**Stored data:**
------------

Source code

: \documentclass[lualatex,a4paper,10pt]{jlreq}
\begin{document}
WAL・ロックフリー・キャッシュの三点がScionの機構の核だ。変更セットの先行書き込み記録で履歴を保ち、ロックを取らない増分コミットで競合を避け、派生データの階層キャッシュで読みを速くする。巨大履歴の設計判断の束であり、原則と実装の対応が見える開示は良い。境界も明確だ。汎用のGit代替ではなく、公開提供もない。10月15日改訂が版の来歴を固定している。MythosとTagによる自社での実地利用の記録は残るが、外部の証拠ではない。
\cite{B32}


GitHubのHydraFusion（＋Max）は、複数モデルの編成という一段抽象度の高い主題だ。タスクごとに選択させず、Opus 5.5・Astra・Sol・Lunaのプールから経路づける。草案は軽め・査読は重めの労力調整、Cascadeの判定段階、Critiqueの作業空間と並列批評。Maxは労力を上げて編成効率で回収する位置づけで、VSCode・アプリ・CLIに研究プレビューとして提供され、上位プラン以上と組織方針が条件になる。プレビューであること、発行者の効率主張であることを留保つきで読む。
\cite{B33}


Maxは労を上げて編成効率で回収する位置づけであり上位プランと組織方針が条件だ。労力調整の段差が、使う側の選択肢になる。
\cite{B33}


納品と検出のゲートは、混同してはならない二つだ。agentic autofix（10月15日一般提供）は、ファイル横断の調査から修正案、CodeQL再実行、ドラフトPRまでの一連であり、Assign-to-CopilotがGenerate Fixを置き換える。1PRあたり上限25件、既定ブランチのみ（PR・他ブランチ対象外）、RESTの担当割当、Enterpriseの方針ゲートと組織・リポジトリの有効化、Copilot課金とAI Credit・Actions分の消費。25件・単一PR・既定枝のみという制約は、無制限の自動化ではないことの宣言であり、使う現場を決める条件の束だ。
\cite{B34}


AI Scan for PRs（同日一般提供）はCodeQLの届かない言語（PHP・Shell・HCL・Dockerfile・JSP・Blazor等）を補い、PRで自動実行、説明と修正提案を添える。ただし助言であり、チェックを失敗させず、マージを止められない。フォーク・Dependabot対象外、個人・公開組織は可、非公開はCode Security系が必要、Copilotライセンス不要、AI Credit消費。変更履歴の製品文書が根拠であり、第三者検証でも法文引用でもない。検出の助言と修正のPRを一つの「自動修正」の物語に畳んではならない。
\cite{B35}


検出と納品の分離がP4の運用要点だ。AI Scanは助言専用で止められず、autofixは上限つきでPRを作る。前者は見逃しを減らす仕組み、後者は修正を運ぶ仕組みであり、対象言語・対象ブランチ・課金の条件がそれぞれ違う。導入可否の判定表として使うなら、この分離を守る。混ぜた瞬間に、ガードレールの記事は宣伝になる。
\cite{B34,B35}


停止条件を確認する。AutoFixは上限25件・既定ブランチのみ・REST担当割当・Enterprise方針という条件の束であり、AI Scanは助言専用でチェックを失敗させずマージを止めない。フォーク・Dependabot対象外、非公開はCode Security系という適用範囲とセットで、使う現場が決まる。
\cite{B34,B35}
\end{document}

------------

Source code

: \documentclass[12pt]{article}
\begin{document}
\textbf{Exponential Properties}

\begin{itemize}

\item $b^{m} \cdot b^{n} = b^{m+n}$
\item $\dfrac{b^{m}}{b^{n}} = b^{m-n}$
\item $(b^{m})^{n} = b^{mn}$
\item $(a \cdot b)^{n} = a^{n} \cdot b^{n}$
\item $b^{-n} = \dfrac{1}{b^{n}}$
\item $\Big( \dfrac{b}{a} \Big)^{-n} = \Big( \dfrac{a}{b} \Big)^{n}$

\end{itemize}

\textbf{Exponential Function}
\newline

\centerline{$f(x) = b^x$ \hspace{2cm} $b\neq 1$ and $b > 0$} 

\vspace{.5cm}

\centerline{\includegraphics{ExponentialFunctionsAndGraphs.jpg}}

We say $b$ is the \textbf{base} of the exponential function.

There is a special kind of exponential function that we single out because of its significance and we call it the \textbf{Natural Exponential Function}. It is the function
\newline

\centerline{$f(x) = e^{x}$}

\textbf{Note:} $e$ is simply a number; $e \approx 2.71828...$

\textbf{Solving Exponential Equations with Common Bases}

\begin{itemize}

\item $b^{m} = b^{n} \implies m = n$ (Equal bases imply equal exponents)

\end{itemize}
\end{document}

------------

**Exercise directions:**
Provide the number of lines in these entries that hold the word "dfrac", without any accompanying text.

**Solution below:**
3